Jamshid Chalangi:
In tonight’s program of Behind the Headlines:
The implications of the Caspian Sea Convention for Iran, as Mohammad Javad Zarif says no deal has yet been signed on the oil and gas resources of the sea! What is going on?
Later in the program we will talk about the Rex Cinema fire tragedy of 40 years ago and try to find out who was behind this heinous crime and what went on in the behind the door trails of the culprits.
But before that we pay our tribute to the memory and woks of the Iranian legendary film star Ezatollah Entezami who passed away this morning.
Our guests tonight are Dr. Alireza Nourizadeh and Mohammad Nourizad.
Dr. Alireza Nourizadeh:
I also offer my sincere condolences to the family of the late Entezami as well as to the Iranian people, as he was a national cultural star for all of us.
Mohammad Nourizad:
I too offer my condolences for his death and would add that it is a tragedy for Iran’s theater and cinema.
It is sad that the Ahmadinejad team had caused the late Entezami some distress by wrongly claiming that Mr. Entezami was one of his supporters.
Jamshid Chalangi:
We seem to have lost one of our national icons at the same time of losing part of our country through this Kazak Convention.
Why are the regime’s officials giving so many contradictory accounts of what exactly Iran has been given by this deal on the Caspian Sea?
Dr. Alireza Nourizadeh:
Today we lost another cultural icon of Iran as the World of Sport magazine closed down after half a century of publication.
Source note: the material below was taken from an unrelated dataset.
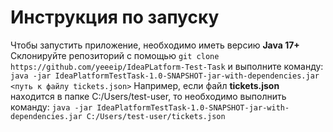 # Инструкция по запуску

Чтобы запустить приложение, необходимо иметь версию **Java 17+**  
Склонируйте репозиторий с помощью  ```git clone https://github.com/yeeeip/IdeaPLatform-Test-Task``` и выполните команду:  ```java -jar IdeaPlatformTestTask-1.0-SNAPSHOT-jar-with-dependencies.jar <путь к файлу tickets.json>```
Например, если файл **tickets.json** находится в папке C:/Users/test-user, то необходимо выполнить команду:
  ```java -jar IdeaPlatformTestTask-1.0-SNAPSHOT-jar-with-dependencies.jar С:/Users/test-user/tickets.json```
As for the Caspian Sea convention, Iran and the former Soviet Union had two equal shares of this sea and Iran had never used its own waters for military purposes.
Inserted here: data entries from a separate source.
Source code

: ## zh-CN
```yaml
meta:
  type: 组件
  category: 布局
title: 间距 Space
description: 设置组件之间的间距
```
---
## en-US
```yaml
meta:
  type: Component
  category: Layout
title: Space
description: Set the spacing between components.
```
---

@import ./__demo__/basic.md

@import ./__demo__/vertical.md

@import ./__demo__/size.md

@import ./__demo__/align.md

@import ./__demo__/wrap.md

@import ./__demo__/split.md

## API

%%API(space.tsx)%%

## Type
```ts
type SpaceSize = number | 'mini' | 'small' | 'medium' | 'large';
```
Back in 1996 Dr. Maleki had entered negotiations with the Russians and had correctly told them that they, the Russians, must divide their 50% share among their three newly independent former republics bordering the sea as it was the case of a father who has died and his property should be inherited by his three sons.
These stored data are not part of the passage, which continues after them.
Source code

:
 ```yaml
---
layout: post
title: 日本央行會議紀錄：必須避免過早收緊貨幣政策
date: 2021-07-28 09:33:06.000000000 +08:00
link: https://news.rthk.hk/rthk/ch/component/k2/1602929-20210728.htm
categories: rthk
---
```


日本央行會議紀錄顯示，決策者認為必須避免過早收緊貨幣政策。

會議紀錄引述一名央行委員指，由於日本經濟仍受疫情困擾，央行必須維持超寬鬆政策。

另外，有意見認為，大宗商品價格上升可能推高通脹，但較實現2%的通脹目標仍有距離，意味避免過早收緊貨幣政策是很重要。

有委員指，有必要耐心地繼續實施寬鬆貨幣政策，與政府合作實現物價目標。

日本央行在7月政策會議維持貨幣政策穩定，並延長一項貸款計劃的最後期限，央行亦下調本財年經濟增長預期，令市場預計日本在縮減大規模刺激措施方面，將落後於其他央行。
Dr. Maleki had argued that the Russians had no right to confiscate Iran’s 50% rights to the sea’s resources. But Ali Akbar Velayati who was Iran’s Foreign Minister at the time sacked him for his stance on the matter.
Later in 2004 the French oil giant TOTAL entered the scene and Rustam Ghassemi the oil minister and Kerdan, Ahmadinejad’s right hand man, asked for commissions to allow oil exploration in Iranian waters but TOTAL refused and started its project with the republic of Azerbaijan.
Mohammad Nourizad:
I travelled to Baku about 12 years ago and noticed that the entire coast of Azerbaijan on the Caspian Sea had become an oil exploration field. I can say that the Iranian regime had committed treason by then refusing to allow oil exploration on our own coast, and now accepting to give away our historic 50% share of the sea.
I am very suspicious of the relationship between Ali Khamenei and Putin. How could the leader of a country be so compromising and capitulating to the demands of the leader of another country?
The Caspian Sea convention has now been added as yet another case of selling out Iran’s national interest to the book of the Islamic republic regime’s treasons.